Apologies for those who are not bikers, is this bike porn or not.
Alex


----------



## Otley (May 15, 2013)

MASSIVE YES. 8)


----------



## mullum (Sep 16, 2011)

;-) nice

Saw this electric bike in London last year ..


----------



## Otley (May 15, 2013)

Thought the electric bike looked familiar...


----------



## roddy (Dec 25, 2008)

Mullum,,, saw that electric bike at Goodwood ( in red ) and TBH, despite the classy broad that was representing the constructors and even seemed to know what she was talking about !!, the bike looked rather awkward and looked more like an exercise in design / work in progress rather than a finished product. not for me thnx,, maybe oatleys lotus tho 8)


----------



## mullum (Sep 16, 2011)

No I agree, it was just trying too hard to look different. I would like an electric bike though.


----------



## Pugwash69 (Jun 12, 2012)

I quite like the bike in the OP. It's a proper jet engine design.
On the other hand I've been cleaning up my own bike this weekend. I wanted one of these ever since they were launched in 1996, and I'm on my second one now. There's no substitute for a naturally aspirated quad carb. unrestricted engine. 

p.s. it's the blue one, not the orange one.


----------



## mullum (Sep 16, 2011)

Is the Lotus a petrol engine ?


----------



## Otley (May 15, 2013)

Yes, allegedly it's a 200 hp v twin.


----------



## TJS (May 6, 2002)

... not bad, but this is better.


----------



## Bartsimpsonhead (Aug 14, 2011)

From the McLaren stand at Goodwood FoS - I quite fancied one of these...


----------



## ag (Sep 12, 2002)

TJS said:


> ... not bad, but this is better.


Is that yours TJS? That is a undoubtedly one of the coolest bikes ever. Liquid cooled two stroke about a millenium before anyone else!


----------



## roddy (Dec 25, 2008)

Bartsimpsonhead said:


> From the McLaren stand at Goodwood FoS - I quite fancied one of these...


yes saw that,,made by Specialized tho bearing mclaren name :? ,, the first day we saw it the rear tyre was flat and the chain / cogs / fr shifter was out of alignment,, pointed it out to them and it was sored on sunday


----------



## TJS (May 6, 2002)

A Scott Flying Squirrel ... sadly, not mine !

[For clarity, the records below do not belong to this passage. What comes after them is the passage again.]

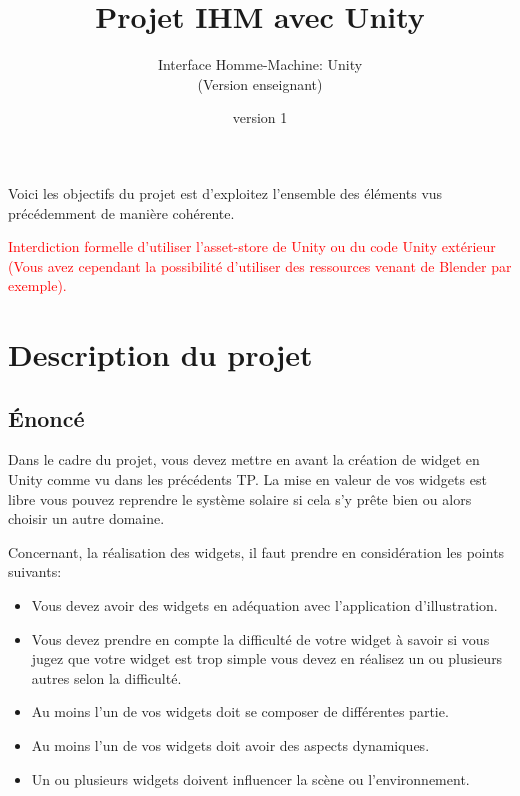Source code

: \documentclass[a4paper,10pt]{article}
\begin{document}
	


\title{\vspace*{-1cm}Projet IHM avec Unity}
\author{\vspace*{-1.5cm}Interface Homme-Machine: Unity
\begin{ensnote}
	(Version enseignant)
\end{ensnote}
}
\date{\vspace*{-1.5cm}version 1}
\maketitle
\thispagestyle{fancy}

Voici les objectifs du projet est d'exploitez l'ensemble des éléments vus précédemment de manière cohérente.

\textcolor{red}{Interdiction formelle d'utiliser l'asset-store de Unity ou du code Unity extérieur (Vous avez cependant la possibilité d'utiliser des ressources venant de Blender par exemple).}


\section{Description du projet}

\subsection{Énoncé}
Dans le cadre du projet, vous devez mettre en avant la création de widget en Unity comme vu dans les précédents TP. La mise en valeur de vos widgets est libre vous pouvez reprendre le système solaire si cela s'y prête bien ou alors choisir un autre domaine.

Concernant, la réalisation des widgets, il faut prendre en considération les points suivants:
\begin{itemize}
	\item Vous devez avoir des widgets en adéquation avec l'application d'illustration.
	\item Vous devez prendre en compte la difficulté de votre widget à savoir si vous jugez que votre widget est trop simple vous devez en réalisez un ou plusieurs autres selon la difficulté.
	\item Au moins l'un de vos widgets doit se composer de différentes partie.
	\item Au moins l'un de vos widgets doit avoir des aspects dynamiques.
	\item Un ou plusieurs widgets doivent influencer la scène ou l'environnement.
\end{itemize}
\end{document}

Very innovative technology for the time, perhaps too clever !! But a beautiful piece of kit, just like the Lotus.

TJS


----------



## Otley (May 15, 2013)

Made not a million miles from where I live.
If I remember correctly Alfred Scott started engineering in Bradford, (my home town) and the bikes were produced in Saltaire, just down the road.
That really is a beautiful bike. 8)


----------



## mstew (Mar 17, 2012)

That electric one reminds me of Razor from robot wars :twisted:


----------